It is true that the terms “criticism” and, even more, “literary criticism,” terms that Frye took for granted, have lapsed in academic discourse.  Frye described himself as a literary critic: how many academics in English would identify themselves in the same way?  New Historicism, like poststructuralism before it, rejects the category of “literature,” and since the category “literature” is to it a mystification, it does not see itself as producing “criticism” (of literature), whereas for Frye, the category of literature definitely worked, and criticism should be conceived as the theory of literature, the study of how it works and what it says.

But this point, important as it is, is not what I want to focus on here.  Frye believed that “any intelligent nineteen-year-old” should be able to understand criticism.  He wrote in order to be understood; he wrote in order to communicate.  Anything that got in the way of that communication was wrong, as far as he was concerned.  Therefore, he wrote in a style that is consistently lucid and straightforward, and, while there are definitely difficult passages that need re-reading (not to mention plenty of wit), Frye’s prose is as clear as it is possible to imagine, given the material he is discussing.

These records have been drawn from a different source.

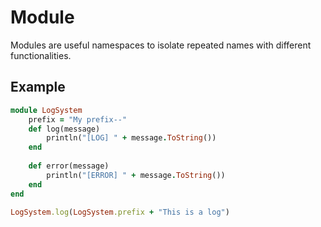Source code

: # Module

Modules are useful namespaces to isolate repeated names with different functionalities.

## Example

```ruby
module LogSystem
    prefix = "My prefix--"
    def log(message)
        println("[LOG] " + message.ToString())
    end
    
    def error(message)
        println("[ERROR] " + message.ToString())
    end
end

LogSystem.log(LogSystem.prefix + "This is a log")
```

If we hold this ideal for a moment, we have to be struck by how different Frye is from the commanding figures in English studies.  In Frye’s last decade, Paul de Man, in the shadow of Jacques Derrida, was a commanding figure, treated with extraordinary reverence as a kind of saint of intellectual integrity and brilliance.  De Man is basically gone, perhaps because when you subtract his elegant writing style and his Olympian mannerisms, there isn’t really that much in the way of ideas in what he says.  The reply, that “meaning” is a contested concept, works really well for about 15 minutes and especially with uninstructed nineteen-year-olds, but for the rest of us, meaning—communicating—is what English, as a subject and as a profession, is all about.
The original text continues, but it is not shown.